[Source data]
::::::::

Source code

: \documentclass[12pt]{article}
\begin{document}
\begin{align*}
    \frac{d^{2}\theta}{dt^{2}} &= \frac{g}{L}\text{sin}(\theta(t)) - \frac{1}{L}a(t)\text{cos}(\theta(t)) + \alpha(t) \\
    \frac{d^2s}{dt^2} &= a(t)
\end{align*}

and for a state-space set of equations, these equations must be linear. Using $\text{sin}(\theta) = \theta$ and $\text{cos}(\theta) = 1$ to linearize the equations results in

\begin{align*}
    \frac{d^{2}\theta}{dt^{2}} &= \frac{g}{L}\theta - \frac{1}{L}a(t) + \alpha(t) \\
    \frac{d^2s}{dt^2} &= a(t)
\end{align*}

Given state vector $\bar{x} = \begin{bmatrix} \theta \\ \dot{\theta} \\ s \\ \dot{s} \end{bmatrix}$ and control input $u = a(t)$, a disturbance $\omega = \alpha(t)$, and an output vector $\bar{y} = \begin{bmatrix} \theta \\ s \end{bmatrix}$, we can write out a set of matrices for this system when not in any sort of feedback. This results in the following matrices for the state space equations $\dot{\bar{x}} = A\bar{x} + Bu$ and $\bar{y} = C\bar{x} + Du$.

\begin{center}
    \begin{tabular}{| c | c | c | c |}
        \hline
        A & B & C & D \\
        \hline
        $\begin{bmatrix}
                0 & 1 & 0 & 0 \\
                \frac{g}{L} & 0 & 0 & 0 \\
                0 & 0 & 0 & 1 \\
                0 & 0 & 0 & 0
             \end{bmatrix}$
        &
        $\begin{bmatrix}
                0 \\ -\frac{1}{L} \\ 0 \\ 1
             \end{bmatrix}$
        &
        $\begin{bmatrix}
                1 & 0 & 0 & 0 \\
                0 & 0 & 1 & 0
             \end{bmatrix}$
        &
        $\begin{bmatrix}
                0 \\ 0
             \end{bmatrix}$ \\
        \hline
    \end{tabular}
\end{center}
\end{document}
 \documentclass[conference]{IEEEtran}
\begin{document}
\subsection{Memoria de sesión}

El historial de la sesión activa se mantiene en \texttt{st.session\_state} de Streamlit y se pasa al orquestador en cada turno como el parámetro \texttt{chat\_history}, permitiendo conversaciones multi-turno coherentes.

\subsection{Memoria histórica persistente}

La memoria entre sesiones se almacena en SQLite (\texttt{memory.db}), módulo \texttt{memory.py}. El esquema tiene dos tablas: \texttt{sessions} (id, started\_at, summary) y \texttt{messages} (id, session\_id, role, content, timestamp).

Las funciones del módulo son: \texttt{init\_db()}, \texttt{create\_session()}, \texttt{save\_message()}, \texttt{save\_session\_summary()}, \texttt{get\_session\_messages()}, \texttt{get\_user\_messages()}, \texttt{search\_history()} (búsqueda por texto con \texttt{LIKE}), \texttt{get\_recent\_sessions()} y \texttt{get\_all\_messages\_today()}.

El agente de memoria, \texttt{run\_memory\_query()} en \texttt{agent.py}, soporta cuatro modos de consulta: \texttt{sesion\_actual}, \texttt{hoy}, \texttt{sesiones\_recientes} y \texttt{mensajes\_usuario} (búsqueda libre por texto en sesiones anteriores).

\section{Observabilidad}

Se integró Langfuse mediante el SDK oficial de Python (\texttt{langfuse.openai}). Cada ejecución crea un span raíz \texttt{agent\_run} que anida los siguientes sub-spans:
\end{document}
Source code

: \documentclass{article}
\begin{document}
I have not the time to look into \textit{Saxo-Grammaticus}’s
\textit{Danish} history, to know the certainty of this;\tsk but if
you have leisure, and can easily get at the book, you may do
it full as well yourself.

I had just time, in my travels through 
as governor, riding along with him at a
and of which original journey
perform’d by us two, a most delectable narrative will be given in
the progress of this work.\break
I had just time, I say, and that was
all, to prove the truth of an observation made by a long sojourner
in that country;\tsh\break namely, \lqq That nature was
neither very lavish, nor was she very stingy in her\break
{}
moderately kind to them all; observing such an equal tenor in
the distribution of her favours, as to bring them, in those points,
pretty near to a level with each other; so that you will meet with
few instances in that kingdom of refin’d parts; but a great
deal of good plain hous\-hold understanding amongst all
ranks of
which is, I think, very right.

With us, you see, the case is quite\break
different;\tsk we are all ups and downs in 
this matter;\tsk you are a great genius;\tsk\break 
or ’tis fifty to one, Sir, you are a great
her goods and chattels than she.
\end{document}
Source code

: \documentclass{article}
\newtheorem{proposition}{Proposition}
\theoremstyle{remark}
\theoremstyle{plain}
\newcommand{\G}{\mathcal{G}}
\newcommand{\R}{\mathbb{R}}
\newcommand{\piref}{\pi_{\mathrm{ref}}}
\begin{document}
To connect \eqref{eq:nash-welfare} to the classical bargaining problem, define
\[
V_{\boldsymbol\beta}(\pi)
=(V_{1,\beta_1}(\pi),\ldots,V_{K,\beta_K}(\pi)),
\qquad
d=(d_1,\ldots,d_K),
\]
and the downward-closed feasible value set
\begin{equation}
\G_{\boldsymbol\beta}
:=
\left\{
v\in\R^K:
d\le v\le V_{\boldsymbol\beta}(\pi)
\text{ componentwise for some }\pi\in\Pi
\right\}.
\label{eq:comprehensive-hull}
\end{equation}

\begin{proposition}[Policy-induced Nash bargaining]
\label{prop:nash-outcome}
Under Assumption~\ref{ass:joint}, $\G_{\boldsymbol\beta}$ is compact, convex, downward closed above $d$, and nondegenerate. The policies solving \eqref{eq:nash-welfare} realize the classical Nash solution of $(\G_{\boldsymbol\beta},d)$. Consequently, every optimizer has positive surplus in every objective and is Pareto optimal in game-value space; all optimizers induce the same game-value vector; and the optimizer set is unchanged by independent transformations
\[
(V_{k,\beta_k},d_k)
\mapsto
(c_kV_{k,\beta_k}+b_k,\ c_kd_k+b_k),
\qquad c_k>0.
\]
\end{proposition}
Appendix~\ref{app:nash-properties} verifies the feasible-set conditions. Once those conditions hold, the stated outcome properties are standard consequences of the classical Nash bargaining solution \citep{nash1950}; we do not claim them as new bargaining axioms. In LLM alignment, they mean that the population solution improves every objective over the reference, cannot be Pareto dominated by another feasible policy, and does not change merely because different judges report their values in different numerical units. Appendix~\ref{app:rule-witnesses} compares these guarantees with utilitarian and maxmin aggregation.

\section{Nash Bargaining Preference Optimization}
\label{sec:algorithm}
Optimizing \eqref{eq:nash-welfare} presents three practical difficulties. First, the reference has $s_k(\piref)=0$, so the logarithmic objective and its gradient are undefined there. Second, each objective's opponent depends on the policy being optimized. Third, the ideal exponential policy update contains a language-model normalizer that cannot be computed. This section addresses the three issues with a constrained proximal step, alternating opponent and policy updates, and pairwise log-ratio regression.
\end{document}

::::::::

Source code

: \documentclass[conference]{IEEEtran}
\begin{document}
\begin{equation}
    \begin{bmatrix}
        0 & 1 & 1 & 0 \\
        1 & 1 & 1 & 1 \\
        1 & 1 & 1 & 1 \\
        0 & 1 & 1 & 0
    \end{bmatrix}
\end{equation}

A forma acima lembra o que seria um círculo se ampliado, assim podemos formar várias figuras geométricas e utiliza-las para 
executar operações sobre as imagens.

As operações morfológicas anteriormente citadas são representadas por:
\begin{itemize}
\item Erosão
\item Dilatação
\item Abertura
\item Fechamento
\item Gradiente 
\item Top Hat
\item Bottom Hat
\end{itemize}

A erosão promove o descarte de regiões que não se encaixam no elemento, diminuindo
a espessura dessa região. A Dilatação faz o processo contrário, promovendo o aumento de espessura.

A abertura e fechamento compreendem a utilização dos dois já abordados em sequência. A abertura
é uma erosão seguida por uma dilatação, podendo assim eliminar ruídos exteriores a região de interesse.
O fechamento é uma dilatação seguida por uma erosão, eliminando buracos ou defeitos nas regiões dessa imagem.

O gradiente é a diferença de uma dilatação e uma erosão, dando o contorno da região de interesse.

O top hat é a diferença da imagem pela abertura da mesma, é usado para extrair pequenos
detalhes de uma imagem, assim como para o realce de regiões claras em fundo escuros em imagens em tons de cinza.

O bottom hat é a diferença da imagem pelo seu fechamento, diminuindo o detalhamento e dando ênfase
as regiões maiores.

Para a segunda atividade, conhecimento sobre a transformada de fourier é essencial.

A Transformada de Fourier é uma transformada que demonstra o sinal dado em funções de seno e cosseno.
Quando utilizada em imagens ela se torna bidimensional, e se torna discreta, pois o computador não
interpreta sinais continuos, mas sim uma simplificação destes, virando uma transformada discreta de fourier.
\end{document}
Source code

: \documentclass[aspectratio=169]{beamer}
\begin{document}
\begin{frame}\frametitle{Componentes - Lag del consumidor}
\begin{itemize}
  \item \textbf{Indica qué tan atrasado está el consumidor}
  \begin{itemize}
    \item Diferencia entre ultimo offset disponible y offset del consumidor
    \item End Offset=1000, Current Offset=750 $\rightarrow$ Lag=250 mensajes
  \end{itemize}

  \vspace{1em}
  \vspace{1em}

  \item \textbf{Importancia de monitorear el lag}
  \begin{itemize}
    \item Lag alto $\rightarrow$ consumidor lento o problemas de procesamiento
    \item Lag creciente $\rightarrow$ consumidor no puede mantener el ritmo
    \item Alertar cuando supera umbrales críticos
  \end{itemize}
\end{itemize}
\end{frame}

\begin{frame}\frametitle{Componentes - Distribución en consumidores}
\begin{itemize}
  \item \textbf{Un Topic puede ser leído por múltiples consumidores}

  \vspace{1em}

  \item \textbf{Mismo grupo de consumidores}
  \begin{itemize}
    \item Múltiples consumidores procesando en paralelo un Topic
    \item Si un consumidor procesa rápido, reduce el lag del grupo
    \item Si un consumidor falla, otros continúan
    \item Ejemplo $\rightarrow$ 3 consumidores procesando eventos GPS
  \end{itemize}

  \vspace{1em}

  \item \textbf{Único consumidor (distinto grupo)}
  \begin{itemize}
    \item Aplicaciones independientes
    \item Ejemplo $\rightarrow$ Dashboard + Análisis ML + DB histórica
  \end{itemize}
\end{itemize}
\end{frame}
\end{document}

::::::::

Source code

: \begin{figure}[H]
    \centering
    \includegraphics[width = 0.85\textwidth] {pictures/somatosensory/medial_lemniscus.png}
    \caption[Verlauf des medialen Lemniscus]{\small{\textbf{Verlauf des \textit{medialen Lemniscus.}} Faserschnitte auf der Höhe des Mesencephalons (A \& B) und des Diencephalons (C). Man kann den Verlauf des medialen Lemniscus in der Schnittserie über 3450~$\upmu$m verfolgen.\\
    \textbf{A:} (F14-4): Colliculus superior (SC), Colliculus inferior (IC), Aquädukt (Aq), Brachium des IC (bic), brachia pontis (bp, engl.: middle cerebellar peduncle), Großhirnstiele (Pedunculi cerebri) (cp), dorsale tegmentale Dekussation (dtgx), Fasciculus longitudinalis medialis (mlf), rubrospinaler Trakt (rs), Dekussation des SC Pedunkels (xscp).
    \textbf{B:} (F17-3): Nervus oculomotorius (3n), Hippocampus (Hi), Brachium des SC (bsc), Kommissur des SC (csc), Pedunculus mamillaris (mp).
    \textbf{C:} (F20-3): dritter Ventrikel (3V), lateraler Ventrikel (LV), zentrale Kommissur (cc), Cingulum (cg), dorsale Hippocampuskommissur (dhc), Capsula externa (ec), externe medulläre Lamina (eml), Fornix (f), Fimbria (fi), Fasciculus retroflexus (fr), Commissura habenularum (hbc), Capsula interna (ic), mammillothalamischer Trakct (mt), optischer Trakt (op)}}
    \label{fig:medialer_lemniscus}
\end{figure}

::::::::

_Work to complete:_ From the line holding "A abertura e" to the line holding "Para a segunda", inclusive, restate each line above exactly as written.

_Exercise output:_
A abertura e fechamento compreendem a utilização dos dois já abordados em sequência. A abertura
é uma erosão seguida por uma dilatação, podendo assim eliminar ruídos exteriores a região de interesse.
O fechamento é uma dilatação seguida por uma erosão, eliminando buracos ou defeitos nas regiões dessa imagem.

O gradiente é a diferença de uma dilatação e uma erosão, dando o contorno da região de interesse.

O top hat é a diferença da imagem pela abertura da mesma, é usado para extrair pequenos
detalhes de uma imagem, assim como para o realce de regiões claras em fundo escuros em imagens em tons de cinza.

O bottom hat é a diferença da imagem pelo seu fechamento, diminuindo o detalhamento e dando ênfase
as regiões maiores.

Para a segunda atividade, conhecimento sobre a transformada de fourier é essencial.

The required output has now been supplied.